Transmitted Drug Resistance (TDR) can impair first-line antiretroviral therapy response. Moreover, HIV-1 minority resistant variants (MRV) can be a source of virological failure if they are present before antiretroviral treatment: it was mainly shown for non nucleoside reverse transcriptase inhibitors first line based regimens. Few data are available for TDR Integrase Strand Transfer Inhibitors (ISTIs). In this work, we have studied resistance mutations in integrase gene by Sanger sequencing and UltraDeep Sequencing (UDS) in ISTI-naive patients.
Integrase genotypic analysis was performed by Sanger sequencing and by UDS. Plasma samples of 65 treatment-naïve Men having Sex with Men (MSM) patients were analyzed from the amino acid 53 to 281. GS Amplicon Variant Analyzer was used to analyze the UDS data, with a detection threshold of MRV of 1% (forward and reverse). Resistance was interpreted according to the last version of ANRS algorithm (www.hivfrenchresistance.org).
Among the 65 patients, 60% of them were infected by B subtype. Viruses of six patients harbored majority resistant mutations by Sanger sequencing (four L74I and two E157Q mutations). Three viruses harbored MRV detected by UDS only: two R263K (at a rate of 9.7%, mutational load: 7099 copies/mL; and 13.5 %, 8345 copies/mL) and one E138K mutations (at 4.8%, 111 copies/mL). All these mutations were retrieved among B subtype viruses.

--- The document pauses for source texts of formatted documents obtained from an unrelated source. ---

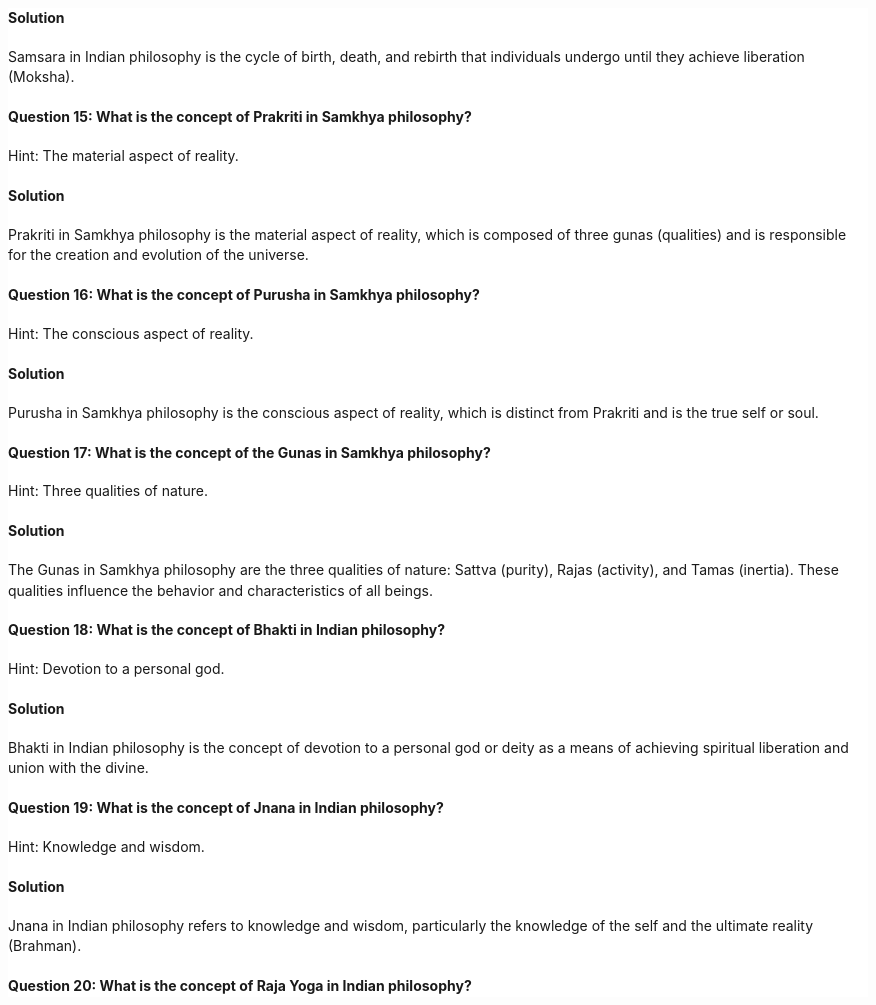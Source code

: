 #### Solution

Samsara in Indian philosophy is the cycle of birth, death, and rebirth that individuals undergo until they achieve liberation (Moksha).

#### Question 15: What is the concept of Prakriti in Samkhya philosophy?

Hint: The material aspect of reality.

#### Solution

Prakriti in Samkhya philosophy is the material aspect of reality, which is composed of three gunas (qualities) and is responsible for the creation and evolution of the universe.

#### Question 16: What is the concept of Purusha in Samkhya philosophy?

Hint: The conscious aspect of reality.

#### Solution

Purusha in Samkhya philosophy is the conscious aspect of reality, which is distinct from Prakriti and is the true self or soul.

#### Question 17: What is the concept of the Gunas in Samkhya philosophy?

Hint: Three qualities of nature.

#### Solution

The Gunas in Samkhya philosophy are the three qualities of nature: Sattva (purity), Rajas (activity), and Tamas (inertia). These qualities influence the behavior and characteristics of all beings.

#### Question 18: What is the concept of Bhakti in Indian philosophy?

Hint: Devotion to a personal god.

#### Solution

Bhakti in Indian philosophy is the concept of devotion to a personal god or deity as a means of achieving spiritual liberation and union with the divine.

#### Question 19: What is the concept of Jnana in Indian philosophy?

Hint: Knowledge and wisdom.

#### Solution

Jnana in Indian philosophy refers to knowledge and wisdom, particularly the knowledge of the self and the ultimate reality (Brahman).

#### Question 20: What is the concept of Raja Yoga in Indian philosophy?

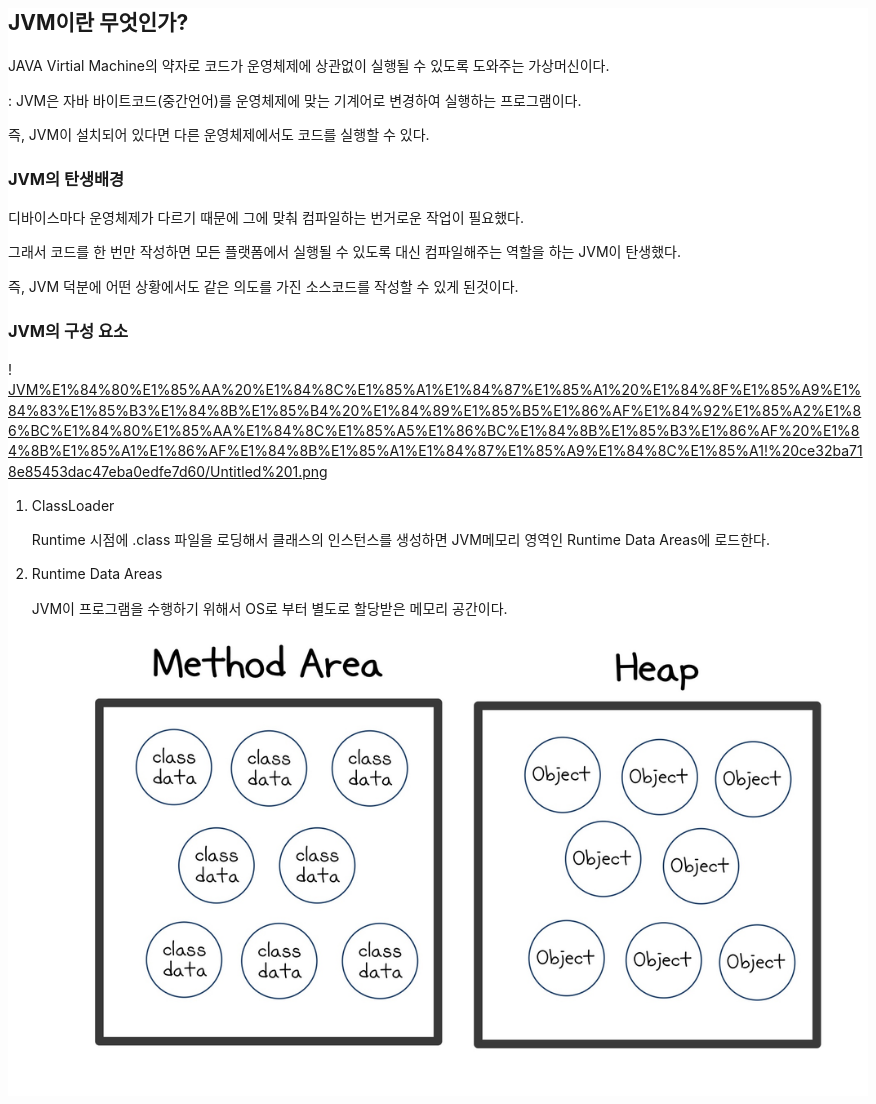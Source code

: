 ## JVM이란 무엇인가?

 
JAVA Virtial Machine의 약자로 코드가 운영체제에 상관없이 실행될 수 있도록 도와주는 가상머신이다.
 

 : JVM은 자바 바이트코드(중간언어)를 운영체제에 맞는 기계어로 변경하여 실행하는 프로그램이다. 

즉, JVM이 설치되어 있다면 다른 운영체제에서도 코드를 실행할 수 있다. 

### JVM의 탄생배경

  디바이스마다 운영체제가 다르기 때문에 그에 맞춰 컴파일하는 번거로운 작업이 필요했다. 

  그래서 코드를 한 번만 작성하면 모든 플랫폼에서 실행될 수 있도록 대신 컴파일해주는 역할을 하는 JVM이 탄생했다.

  즉, JVM 덕분에 어떤 상황에서도 같은 의도를 가진 소스코드를 작성할 수 있게 된것이다.

### JVM의 구성 요소

!   [JVM%E1%84%80%E1%85%AA%20%E1%84%8C%E1%85%A1%E1%84%87%E1%85%A1%20%E1%84%8F%E1%85%A9%E1%84%83%E1%85%B3%E1%84%8B%E1%85%B4%20%E1%84%89%E1%85%B5%E1%86%AF%E1%84%92%E1%85%A2%E1%86%BC%E1%84%80%E1%85%AA%E1%84%8C%E1%85%A5%E1%86%BC%E1%84%8B%E1%85%B3%E1%86%AF%20%E1%84%8B%E1%85%A1%E1%86%AF%E1%84%8B%E1%85%A1%E1%84%87%E1%85%A9%E1%84%8C%E1%85%A1!%20ce32ba718e85453dac47eba0edfe7d60/Untitled%201.png](/assets/images/Untitled%201.png)



   1. ClassLoader

         Runtime 시점에 .class 파일을 로딩해서 클래스의 인스턴스를 생성하면 JVM메모리 영역인 Runtime Data Areas에 로드한다.

   2. Runtime Data Areas

         JVM이 프로그램을 수행하기 위해서 OS로 부터 별도로 할당받은 메모리 공간이다.

        ![JVM%E1%84%80%E1%85%AA%20%E1%84%8C%E1%85%A1%E1%84%87%E1%85%A1%20%E1%84%8F%E1%85%A9%E1%84%83%E1%85%B3%E1%84%8B%E1%85%B4%20%E1%84%89%E1%85%B5%E1%86%AF%E1%84%92%E1%85%A2%E1%86%BC%E1%84%80%E1%85%AA%E1%84%8C%E1%85%A5%E1%86%BC%E1%84%8B%E1%85%B3%E1%86%AF%20%E1%84%8B%E1%85%A1%E1%86%AF%E1%84%8B%E1%85%A1%E1%84%87%E1%85%A9%E1%84%8C%E1%85%A1!%20ce32ba718e85453dac47eba0edfe7d60/KakaoTalk_20210226_231828175.jpg](/assets/images/Untitled%204.jpg)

None of the three classical ISTIs signature resistance mutations (at positions 143, 148 and 155) were retrieved. However, in this population of MSM naive-treatment patients, the prevalence of ISTI-resistance mutations, mainly related to polymorphisms, seems to be relatively high (9.2% by Sanger and 13.8% by UDS). In conclusion, with the increase use of ISTIs in clinical practice, TDR for this therapeutic class should be carefully monitored in the future, as well as the impact of these MRV on the virological response.